Recorded information ->
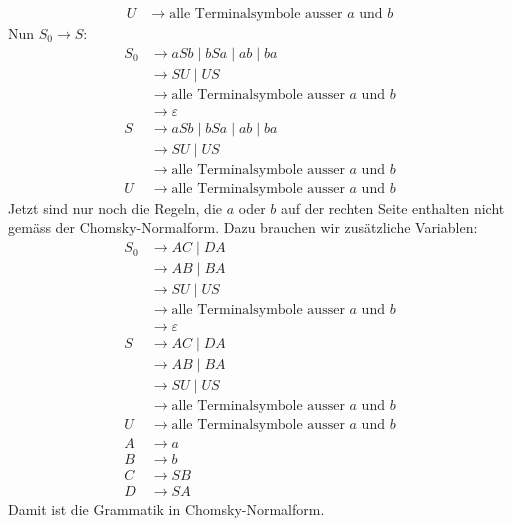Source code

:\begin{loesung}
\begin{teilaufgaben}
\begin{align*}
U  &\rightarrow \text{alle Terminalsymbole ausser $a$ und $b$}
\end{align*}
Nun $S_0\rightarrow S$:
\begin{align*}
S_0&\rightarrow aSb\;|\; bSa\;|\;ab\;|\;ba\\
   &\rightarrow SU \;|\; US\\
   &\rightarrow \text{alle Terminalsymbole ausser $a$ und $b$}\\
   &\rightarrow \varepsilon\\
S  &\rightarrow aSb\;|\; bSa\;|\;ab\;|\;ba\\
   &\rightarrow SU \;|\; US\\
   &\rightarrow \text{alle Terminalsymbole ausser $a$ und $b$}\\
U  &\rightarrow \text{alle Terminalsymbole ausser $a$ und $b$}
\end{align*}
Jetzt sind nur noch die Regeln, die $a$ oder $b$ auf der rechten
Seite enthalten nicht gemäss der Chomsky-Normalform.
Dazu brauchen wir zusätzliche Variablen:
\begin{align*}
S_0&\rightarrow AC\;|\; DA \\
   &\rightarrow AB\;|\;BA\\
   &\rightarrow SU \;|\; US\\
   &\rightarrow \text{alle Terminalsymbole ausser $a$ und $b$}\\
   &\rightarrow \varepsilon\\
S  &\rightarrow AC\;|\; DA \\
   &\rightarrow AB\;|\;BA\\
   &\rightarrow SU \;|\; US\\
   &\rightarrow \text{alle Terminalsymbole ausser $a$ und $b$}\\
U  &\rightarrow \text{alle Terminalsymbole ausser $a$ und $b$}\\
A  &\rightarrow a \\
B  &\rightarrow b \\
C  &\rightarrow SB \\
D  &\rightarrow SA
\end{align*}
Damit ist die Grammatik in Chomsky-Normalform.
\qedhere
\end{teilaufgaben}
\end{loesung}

Your objective ->
What is needed is an exact output of the records above, with every picture left out.

Result of this task ->
Source code

:\begin{loesung}
\begin{teilaufgaben}
\begin{align*}
U  &\rightarrow \text{alle Terminalsymbole ausser $a$ und $b$}
\end{align*}
Nun $S_0\rightarrow S$:
\begin{align*}
S_0&\rightarrow aSb\;|\; bSa\;|\;ab\;|\;ba\\
   &\rightarrow SU \;|\; US\\
   &\rightarrow \text{alle Terminalsymbole ausser $a$ und $b$}\\
   &\rightarrow \varepsilon\\
S  &\rightarrow aSb\;|\; bSa\;|\;ab\;|\;ba\\
   &\rightarrow SU \;|\; US\\
   &\rightarrow \text{alle Terminalsymbole ausser $a$ und $b$}\\
U  &\rightarrow \text{alle Terminalsymbole ausser $a$ und $b$}
\end{align*}
Jetzt sind nur noch die Regeln, die $a$ oder $b$ auf der rechten
Seite enthalten nicht gemäss der Chomsky-Normalform.
Dazu brauchen wir zusätzliche Variablen:
\begin{align*}
S_0&\rightarrow AC\;|\; DA \\
   &\rightarrow AB\;|\;BA\\
   &\rightarrow SU \;|\; US\\
   &\rightarrow \text{alle Terminalsymbole ausser $a$ und $b$}\\
   &\rightarrow \varepsilon\\
S  &\rightarrow AC\;|\; DA \\
   &\rightarrow AB\;|\;BA\\
   &\rightarrow SU \;|\; US\\
   &\rightarrow \text{alle Terminalsymbole ausser $a$ und $b$}\\
U  &\rightarrow \text{alle Terminalsymbole ausser $a$ und $b$}\\
A  &\rightarrow a \\
B  &\rightarrow b \\
C  &\rightarrow SB \\
D  &\rightarrow SA
\end{align*}
Damit ist die Grammatik in Chomsky-Normalform.
\qedhere
\end{teilaufgaben}
\end{loesung}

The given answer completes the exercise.